Task to carry out: Whatever appears in the entries must be given again exactly.

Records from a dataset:
* * * * * * *

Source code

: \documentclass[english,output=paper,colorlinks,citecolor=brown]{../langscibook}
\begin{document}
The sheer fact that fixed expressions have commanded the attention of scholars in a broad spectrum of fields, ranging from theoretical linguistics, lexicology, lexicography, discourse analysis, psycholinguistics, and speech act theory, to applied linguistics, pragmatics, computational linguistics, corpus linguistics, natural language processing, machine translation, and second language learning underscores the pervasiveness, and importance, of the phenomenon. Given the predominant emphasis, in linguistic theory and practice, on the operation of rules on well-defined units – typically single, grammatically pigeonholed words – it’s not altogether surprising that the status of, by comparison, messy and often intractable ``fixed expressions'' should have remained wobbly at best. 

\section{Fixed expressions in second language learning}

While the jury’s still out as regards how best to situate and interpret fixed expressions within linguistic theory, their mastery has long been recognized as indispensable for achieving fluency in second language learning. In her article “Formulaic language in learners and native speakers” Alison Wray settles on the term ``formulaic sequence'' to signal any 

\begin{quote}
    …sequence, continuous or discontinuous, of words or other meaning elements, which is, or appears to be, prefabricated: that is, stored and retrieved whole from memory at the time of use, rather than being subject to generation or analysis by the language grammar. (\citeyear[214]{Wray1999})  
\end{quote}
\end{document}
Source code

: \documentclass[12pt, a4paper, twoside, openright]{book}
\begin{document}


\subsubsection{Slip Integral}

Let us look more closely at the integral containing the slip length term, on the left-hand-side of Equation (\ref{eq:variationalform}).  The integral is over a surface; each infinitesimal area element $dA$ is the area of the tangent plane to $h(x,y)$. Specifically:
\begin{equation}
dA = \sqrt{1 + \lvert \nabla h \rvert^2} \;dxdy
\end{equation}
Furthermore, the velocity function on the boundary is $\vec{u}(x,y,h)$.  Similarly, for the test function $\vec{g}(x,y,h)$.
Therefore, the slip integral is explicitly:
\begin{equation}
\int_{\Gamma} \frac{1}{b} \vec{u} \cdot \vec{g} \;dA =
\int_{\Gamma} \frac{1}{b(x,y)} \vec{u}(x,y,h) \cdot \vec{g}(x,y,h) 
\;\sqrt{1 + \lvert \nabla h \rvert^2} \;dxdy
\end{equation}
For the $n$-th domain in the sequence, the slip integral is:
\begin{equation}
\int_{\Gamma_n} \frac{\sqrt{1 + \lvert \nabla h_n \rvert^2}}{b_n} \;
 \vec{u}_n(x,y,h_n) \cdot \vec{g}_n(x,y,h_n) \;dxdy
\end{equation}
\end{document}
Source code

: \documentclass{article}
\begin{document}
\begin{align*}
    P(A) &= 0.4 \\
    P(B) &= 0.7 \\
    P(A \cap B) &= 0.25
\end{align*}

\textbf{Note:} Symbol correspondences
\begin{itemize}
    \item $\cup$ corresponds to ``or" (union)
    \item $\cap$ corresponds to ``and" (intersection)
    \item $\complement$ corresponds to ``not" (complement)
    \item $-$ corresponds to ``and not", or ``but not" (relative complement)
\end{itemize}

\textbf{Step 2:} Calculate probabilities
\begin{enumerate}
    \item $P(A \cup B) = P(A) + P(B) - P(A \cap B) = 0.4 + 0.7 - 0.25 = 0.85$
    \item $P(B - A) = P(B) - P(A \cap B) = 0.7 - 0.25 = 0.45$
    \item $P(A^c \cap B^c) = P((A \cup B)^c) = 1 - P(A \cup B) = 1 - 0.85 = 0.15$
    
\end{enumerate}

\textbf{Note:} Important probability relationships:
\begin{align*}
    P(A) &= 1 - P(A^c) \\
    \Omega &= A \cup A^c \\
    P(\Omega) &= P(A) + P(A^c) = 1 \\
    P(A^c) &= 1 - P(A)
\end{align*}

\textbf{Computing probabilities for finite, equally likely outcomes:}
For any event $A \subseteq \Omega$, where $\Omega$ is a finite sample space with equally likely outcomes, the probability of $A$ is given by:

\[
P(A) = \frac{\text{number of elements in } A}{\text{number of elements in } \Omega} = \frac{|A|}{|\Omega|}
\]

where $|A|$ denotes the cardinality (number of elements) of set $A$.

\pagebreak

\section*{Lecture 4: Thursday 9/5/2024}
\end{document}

* * * * * * *

Solution for this exercise:
Source code

: \documentclass[english,output=paper,colorlinks,citecolor=brown]{../langscibook}
\begin{document}
The sheer fact that fixed expressions have commanded the attention of scholars in a broad spectrum of fields, ranging from theoretical linguistics, lexicology, lexicography, discourse analysis, psycholinguistics, and speech act theory, to applied linguistics, pragmatics, computational linguistics, corpus linguistics, natural language processing, machine translation, and second language learning underscores the pervasiveness, and importance, of the phenomenon. Given the predominant emphasis, in linguistic theory and practice, on the operation of rules on well-defined units – typically single, grammatically pigeonholed words – it’s not altogether surprising that the status of, by comparison, messy and often intractable ``fixed expressions'' should have remained wobbly at best. 

\section{Fixed expressions in second language learning}

While the jury’s still out as regards how best to situate and interpret fixed expressions within linguistic theory, their mastery has long been recognized as indispensable for achieving fluency in second language learning. In her article “Formulaic language in learners and native speakers” Alison Wray settles on the term ``formulaic sequence'' to signal any 

\begin{quote}
    …sequence, continuous or discontinuous, of words or other meaning elements, which is, or appears to be, prefabricated: that is, stored and retrieved whole from memory at the time of use, rather than being subject to generation or analysis by the language grammar. (\citeyear[214]{Wray1999})  
\end{quote}
\end{document}
Source code

: \documentclass[12pt, a4paper, twoside, openright]{book}
\begin{document}


\subsubsection{Slip Integral}

Let us look more closely at the integral containing the slip length term, on the left-hand-side of Equation (\ref{eq:variationalform}).  The integral is over a surface; each infinitesimal area element $dA$ is the area of the tangent plane to $h(x,y)$. Specifically:
\begin{equation}
dA = \sqrt{1 + \lvert \nabla h \rvert^2} \;dxdy
\end{equation}
Furthermore, the velocity function on the boundary is $\vec{u}(x,y,h)$.  Similarly, for the test function $\vec{g}(x,y,h)$.
Therefore, the slip integral is explicitly:
\begin{equation}
\int_{\Gamma} \frac{1}{b} \vec{u} \cdot \vec{g} \;dA =
\int_{\Gamma} \frac{1}{b(x,y)} \vec{u}(x,y,h) \cdot \vec{g}(x,y,h) 
\;\sqrt{1 + \lvert \nabla h \rvert^2} \;dxdy
\end{equation}
For the $n$-th domain in the sequence, the slip integral is:
\begin{equation}
\int_{\Gamma_n} \frac{\sqrt{1 + \lvert \nabla h_n \rvert^2}}{b_n} \;
 \vec{u}_n(x,y,h_n) \cdot \vec{g}_n(x,y,h_n) \;dxdy
\end{equation}
\end{document}
Source code

: \documentclass{article}
\begin{document}
\begin{align*}
    P(A) &= 0.4 \\
    P(B) &= 0.7 \\
    P(A \cap B) &= 0.25
\end{align*}

\textbf{Note:} Symbol correspondences
\begin{itemize}
    \item $\cup$ corresponds to ``or" (union)
    \item $\cap$ corresponds to ``and" (intersection)
    \item $\complement$ corresponds to ``not" (complement)
    \item $-$ corresponds to ``and not", or ``but not" (relative complement)
\end{itemize}

\textbf{Step 2:} Calculate probabilities
\begin{enumerate}
    \item $P(A \cup B) = P(A) + P(B) - P(A \cap B) = 0.4 + 0.7 - 0.25 = 0.85$
    \item $P(B - A) = P(B) - P(A \cap B) = 0.7 - 0.25 = 0.45$
    \item $P(A^c \cap B^c) = P((A \cup B)^c) = 1 - P(A \cup B) = 1 - 0.85 = 0.15$
    
\end{enumerate}

\textbf{Note:} Important probability relationships:
\begin{align*}
    P(A) &= 1 - P(A^c) \\
    \Omega &= A \cup A^c \\
    P(\Omega) &= P(A) + P(A^c) = 1 \\
    P(A^c) &= 1 - P(A)
\end{align*}

\textbf{Computing probabilities for finite, equally likely outcomes:}
For any event $A \subseteq \Omega$, where $\Omega$ is a finite sample space with equally likely outcomes, the probability of $A$ is given by:

\[
P(A) = \frac{\text{number of elements in } A}{\text{number of elements in } \Omega} = \frac{|A|}{|\Omega|}
\]

where $|A|$ denotes the cardinality (number of elements) of set $A$.

\pagebreak

\section*{Lecture 4: Thursday 9/5/2024}
\end{document}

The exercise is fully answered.